Il liberale, nel suo cretinismo congenito, si autoconvince che siano le prove scadenti dei tentativi di cambiare il mondo a farglielo accettare così com’è. In realtà è solo l’obesità del suo portafogli. Anche se fossero riuscite, infatti, lui non le avrebbe ugualmente accettate perché ci avrebbe comunque perso qualcosa, ovvero la sua schifosa proprietà privata dello sfruttamento.
Nei buchi logici dei suoi discorsi – la logica gli è da sempre estranea per il suo pressappochismo d’accatto – si possono trovare innumerevoli prove del gretto materialismo antistorico del liberale.

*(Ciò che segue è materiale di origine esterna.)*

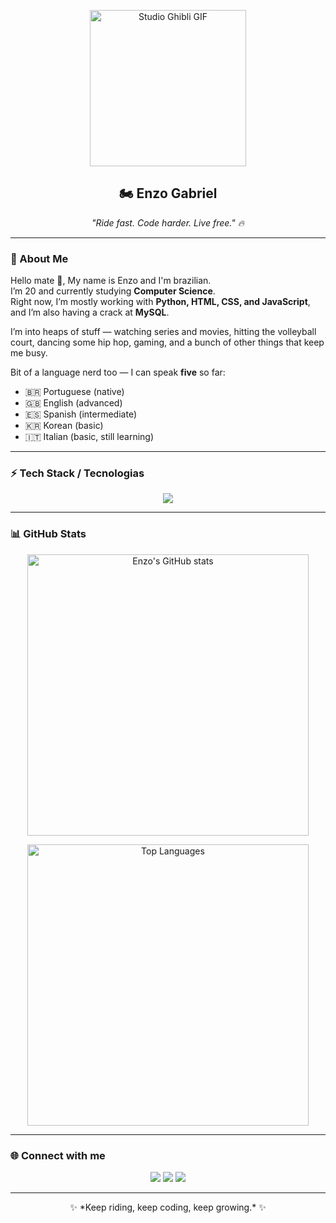 <p align="center">
  <img align="center" src="https://github.com/user-attachments/assets/11b53159-cf50-49ef-b730-75b941fbf11d" alt="Studio Ghibli GIF" width="250"/>
</p>

<h2 align="center">🏍️ Enzo Gabriel</h2>
<p align="center">
  <i>"Ride fast. Code harder. Live free." 🔥</i>
</p>

---

### 🌾 About Me

Hello mate 👋, My name is Enzo and I'm brazilian.  
I’m 20 and currently studying **Computer Science**.  
Right now, I’m mostly working with **Python, HTML, CSS, and JavaScript**, and I’m also having a crack at **MySQL**.  

I’m into heaps of stuff — watching series and movies, hitting the volleyball court, dancing some hip hop, gaming, and a bunch of other things that keep me busy.  

Bit of a language nerd too — I can speak **five** so far:  
- 🇧🇷 Portuguese (native)  
- 🇬🇧 English (advanced)  
- 🇪🇸 Spanish (intermediate)  
- 🇰🇷 Korean (basic)  
- 🇮🇹 Italian (basic, still learning)  

---

### ⚡ Tech Stack / Tecnologias

<p align="center">
  <a href="https://skillicons.dev">
    <img src="https://skillicons.dev/icons?i=html,css,js,python,mysql,php" />
  </a>
</p>

---

### 📊 GitHub Stats

<p align="center">
  <img src="https://github-readme-stats.vercel.app/api?username=zobedd&show_icons=true&theme=radical" alt="Enzo's GitHub stats" width="450">
</p>

<p align="center">
  <img src="https://github-readme-stats.vercel.app/api/top-langs/?username=zobedd&layout=compact&theme=radical" alt="Top Languages" width="450">
</p>

---

### 🌐 Connect with me

<p align="center">
  <a href="https://instagram.com/leirbag__e"><img src="https://img.shields.io/badge/Instagram-111?style=for-the-badge&logo=instagram&logoColor=white"/></a>
  <a href="https://open.spotify.com/user/gyw6pq2ipoqkh676wih6kvv63"><img src="https://img.shields.io/badge/Spotify-111?style=for-the-badge&logo=spotify&logoColor=white"/></a>
  <a href="https://linkedin.com/in/leirbage"><img src="https://img.shields.io/badge/LinkedIn-111?style=for-the-badge&logo=linkedin&logoColor=white"/></a>
</p>

---

<div align="center">
✨ *Keep riding, keep coding, keep growing.* ✨  
</div>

La Repubblica degli Ottoni, ad esempio, si cimenta con la Rivoluzione Russa, troppo più grande di lei, per dimostrare quanto sia vano provare a cambiare le cose. «Lo Stato costruito secondo i princìpi rivoluzionari (sic!) non funzionò […] Poi vennero la dittatura, la tirannide, la miseria universale». Si direbbe che è per il suo buon cuore se la Repubblica degli Ottoni si oppone ad ogni cambiamento miserabile. La miseria sovietica intenerisce i liberali, che piangono e provano pena come una Frignero qualunque per le disgrazie dei russi. Poveri liberali, così sensibili alla vergogna della miseria in un solo Paese, da sostituirla con la miseria permanente, purché naturale, in tutti i Paesi!

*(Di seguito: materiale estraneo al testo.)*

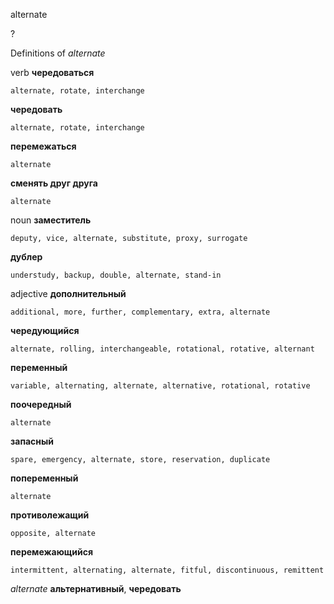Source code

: alternate

?


Definitions of _alternate_

verb
**чередоваться**

    alternate, rotate, interchange
**чередовать**

    alternate, rotate, interchange
**перемежаться**

    alternate
**сменять друг друга**

    alternate

noun
**заместитель**

    deputy, vice, alternate, substitute, proxy, surrogate
**дублер**

    understudy, backup, double, alternate, stand-in

adjective
**дополнительный**

    additional, more, further, complementary, extra, alternate
**чередующийся**

    alternate, rolling, interchangeable, rotational, rotative, alternant
**переменный**

    variable, alternating, alternate, alternative, rotational, rotative
**поочередный**

    alternate
**запасный**

    spare, emergency, alternate, store, reservation, duplicate
**попеременный**

    alternate
**противолежащий**

    opposite, alternate
**перемежающийся**

    intermittent, alternating, alternate, fitful, discontinuous, remittent

_alternate_
**альтернативный**, **чередовать**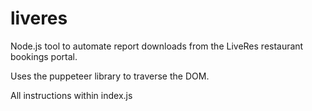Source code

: # liveres

Node.js tool to automate report downloads from the LiveRes restaurant bookings portal.

Uses the puppeteer library to traverse the DOM.

All instructions within index.js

Come tutti coloro che non ne hanno, i liberali attribuiscono a un’idea il crollo dell’Urss, non capiscono, per amore del profitto, che la sconfitta dell’impero sovietico, è solo il risultato della lotta di classe su scala mondiale. Sconfitta ad est ed ovest, la Russia proletaria ha resistito fino al 1989-91 prima di capitolare al capitalismo. La vittoria del capitalismo sul finire del secolo è solo l’ultima grande battaglia di una guerra che continua. Il vincitore non è scontato, ma noi siamo sicuri che non sarà la Repubblichina degli Ottoni a vincere, ma quella mondiale dei Soviet. Lo sappiamo non tanto da quello che dice la Repubblica degli Ottoni, che non lo sa neanche, perché ignora pure da che parte sia girata, ma da quello che sente il suo purissimo istinto borghese. Questo non sbaglia quando fiuta in Marx il pericolo. In effetti, altro grande pericolo all’infuori del marxismo, per la Repubblica degli Ottoni, non c’è. E quando descrive Landini un po’ come riformista un po’ come rivoluzionario, non sapendo bene la distinzione tra i due tipi e a quale appartenga il capo della Fiom – indubbiamente al primo – la Repubblica degli Ottoni esprime solo la sua istintiva paura per la sempre possibile metamorfosi, specie nei momenti di crisi, che il primo può fare, trasformandosi nel secondo. I guai della Fiom e i problemi di Landini sono in fondo tutti qua. Finché resterà un riformista, Landini potrà fare solo da freno alla Repubblica degli Ottoni, ma difficilmente riuscirà a fermarla. Anche se in questo caso avrà comunque fatto qualcosa di importante, noi faremo di tutto perché lui o chi per lui si trasformi presto in un sindacalista rivoluzionario, perché allora non farà più solo da freno, ma, con la prima grande vittoria da tanto tempo in mano, fermata la folle corsa della megamacchina capitalista, accelererà anche la sua definitiva rottamazione.


Lorenzo Mortara
Delegato Fiom-Cgil
Stazione dei Celti
Domenica 1 Aprile 2012

1 commento:

  1. Caro Lorenzo Mortara,
    Che altro dire?
    Fatti noi (lavoratori) fummo per viver come bruti, non per seguir virtute e canoscenza (quella degli Ottoni).